- **TASK PROMPT**: Each line below from the one containing "2. Show how" through the one containing "4. How do I" is to be given again exactly, and no line outside that span.
*** EXTRACTED RECORDS ***
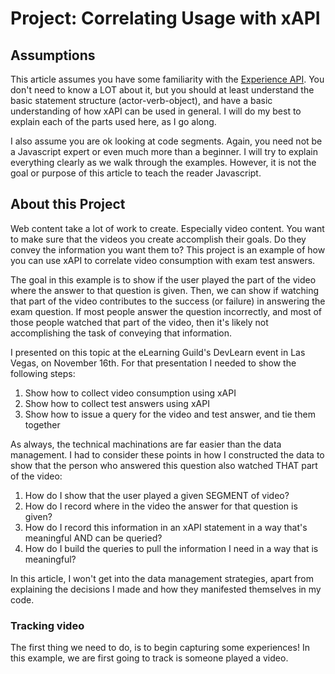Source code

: # Project: Correlating Usage with xAPI

## Assumptions
This article assumes you have some familiarity with the [Experience API](https://github.com/adlnet/xAPI-Spec).  You don't need to know a LOT about it, but you should at least understand the basic statement structure (actor-verb-object), and have a basic understanding of how xAPI can be used in general.  I will do my best to explain each of the parts used here, as I go along.

I also assume you are ok looking at code segments.  Again, you need not be a Javascript expert or even much more than a beginner.  I will try to explain everything clearly as we walk through the examples.  However, it is not the goal or purpose of this article to teach the reader Javascript.  


## About this Project
Web content take a lot of work to create.  Especially video content.  You want to make sure that the videos you create accomplish their goals.  Do they convey the information you want them to?  This project is an example of how you can use xAPI to correlate video consumption with exam test answers.

The goal in this example is to show if the user played the part of the video where the answer to that question is given.  Then, we can show if watching that part of the video contributes to the success (or failure) in answering the exam question.  If most people answer the question incorrectly, and most of those people watched that part of the video, then it's likely not accomplishing the task of conveying that information.  

I presented on this topic at the eLearning Guild's DevLearn event in Las Vegas, on November 16th.  For that presentation I needed to show the following steps:

1. Show how to collect video consumption using xAPI
2. Show how to collect test answers using xAPI
3. Show how to issue a query for the video and test answer, and tie them together

As always, the technical machinations are far easier than the data management.  I had to consider these points in how I constructed the data to show that the person who answered this question also watched THAT part of the video:

1. How do I show that the user played a given SEGMENT of video?
2. How do I record where in the video the answer for that question is given?
3. How do I record this information in an xAPI statement in a way that's meaningful AND can be queried?
4. How do I build the queries to pull the information I need in a way that is meaningful?

In this article, I won't get into the data management strategies, apart from explaining the decisions I made and how they manifested themselves in my code.

### Tracking video
The first thing we need to do, is to begin capturing some experiences!  In this example, we are first going to track is someone played a video.
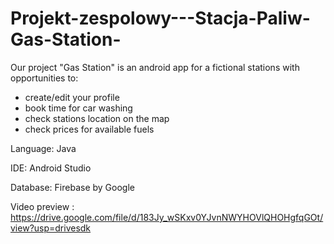 # Projekt-zespolowy---Stacja-Paliw-Gas-Station-
Our project "Gas Station" is an android app for a fictional stations with opportunities to:
- create/edit your profile
- book time for car washing
- check stations location on the map
- check prices for available fuels

<p>Language: Java</p>
<p>IDE: Android Studio</p>
<p>Database: Firebase by Google</p>

Video preview : https://drive.google.com/file/d/183Jy_wSKxv0YJvnNWYHOVlQHOHgfqGOt/view?usp=drivesdk
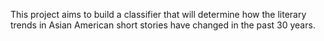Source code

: This project aims to build a classifier that will determine how the literary trends in Asian American short stories have changed in the past 30 years.
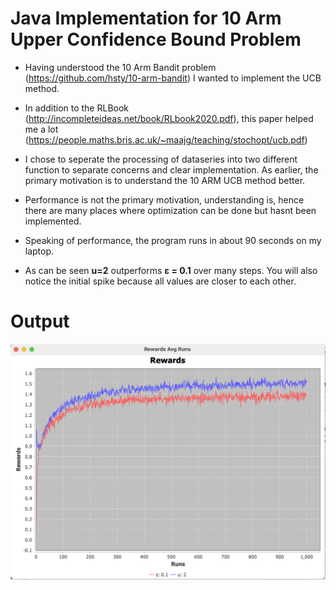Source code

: 

# Java Implementation for 10 Arm Upper Confidence Bound Problem

- Having understood the 10 Arm Bandit problem (https://github.com/hsty/10-arm-bandit) I wanted to implement the UCB method.

- In addition to the RLBook (http://incompleteideas.net/book/RLbook2020.pdf), this paper helped me a lot (https://people.maths.bris.ac.uk/~maajg/teaching/stochopt/ucb.pdf)

- I chose to seperate the processing of dataseries into two different function to separate concerns and clear implementation. 
  As earlier, the primary motivation is to understand the 10 ARM UCB method better.

- Performance is not the primary motivation, understanding is, hence
  there are many places where optimization can be done but hasnt been implemented.

- Speaking of performance, the program
  runs in about 90 seconds on my laptop.

- As can be seen **u=2** outperforms **ε = 0.1** over many steps. You will also notice the initial spike because all values are closer to each other.

# Output

![Output](https://github.com/hsty/10-arm-ucb/blob/main/output.png)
*** End of EXTRACTED RECORDS ***
- **REPLY TO THE TASK**:
2. Show how to collect test answers using xAPI
3. Show how to issue a query for the video and test answer, and tie them together

As always, the technical machinations are far easier than the data management.  I had to consider these points in how I constructed the data to show that the person who answered this question also watched THAT part of the video:

1. How do I show that the user played a given SEGMENT of video?
2. How do I record where in the video the answer for that question is given?
3. How do I record this information in an xAPI statement in a way that's meaningful AND can be queried?
4. How do I build the queries to pull the information I need in a way that is meaningful?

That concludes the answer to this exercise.